The manually adjustable three-position windscreen gives decent wind protection, although there’s some helmet buffeting. The rider’s footpegs are well placed, but the passenger pegs are too high.

Perhaps the worst feature of the bike when used in a touring role is the seating. The rider’s saddle is thin and soon begins to feel uncomfortable. The passenger seat is small and sure to garner protests after even a short ride. Another gripe is the pentagonal mirrors. They’re far enough apart but are mounted so far ahead of the rider that the field of view is limited.

The compact instrument cluster includes a digital speedometer and an analog tach that warns as you reach the 11,000rpm redline. An LCD shows traction control status, gear position, average or instantaneous fuel mileage, and includes an odometer and clock, as well as gauges for fuel level, coolant temp, and more. Glare and strong sunlight can make it difficult to see though. Fuel economy averaged around 41 mpg on our test ride, and the 5.0-gallon tank provided a range near 200 miles to empty.

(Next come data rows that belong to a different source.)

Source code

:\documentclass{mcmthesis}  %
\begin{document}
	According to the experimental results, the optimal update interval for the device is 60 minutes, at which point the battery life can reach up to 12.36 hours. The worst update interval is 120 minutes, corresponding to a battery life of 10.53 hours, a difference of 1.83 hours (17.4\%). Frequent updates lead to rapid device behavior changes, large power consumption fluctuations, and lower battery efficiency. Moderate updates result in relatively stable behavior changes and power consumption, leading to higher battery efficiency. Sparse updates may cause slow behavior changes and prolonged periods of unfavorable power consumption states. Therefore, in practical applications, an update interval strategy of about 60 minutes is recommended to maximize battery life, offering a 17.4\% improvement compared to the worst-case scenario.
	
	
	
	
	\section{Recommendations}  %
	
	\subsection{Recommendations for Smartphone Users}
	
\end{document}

A new aluminum subframe supports the optional color-matched saddlebags. The mounting system and bags are totally redesigned and tuck in close to the bike rather than sticking out like the previous generation. Both saddlebags are rated at 29 liters capacity, and a full-face helmet can fit inside. It’s easy to operate the latches and handy liners are offered as accessories. When the bags are removed, the bike looks clean and trim because there’s little hardware evident. Tail trunks are offered as accessories, but Kawasaki says they can’t be used with the saddlebags. There’s also no electronic cruise control, heated seat, GPS, or sound system offered.

Final Thoughts

Kawasaki’s updated Ninja 1000 ABS is a quick and capable sport-touring machine with excellent fit and finish. Suggested retail is $ 11,999 for 2014 (up $ 900 from the prior model) primarily because ABS is now standard. Saddlebags add $ 1,270 and must be dealer installed as they get keyed to match the ignition.

Best suited to solo riding, the Ninja 1000 ABS can attack the canyons, ply the interstates all day long, or take you to work. It combines style, performance, and good value in a trim, sharp-looking package.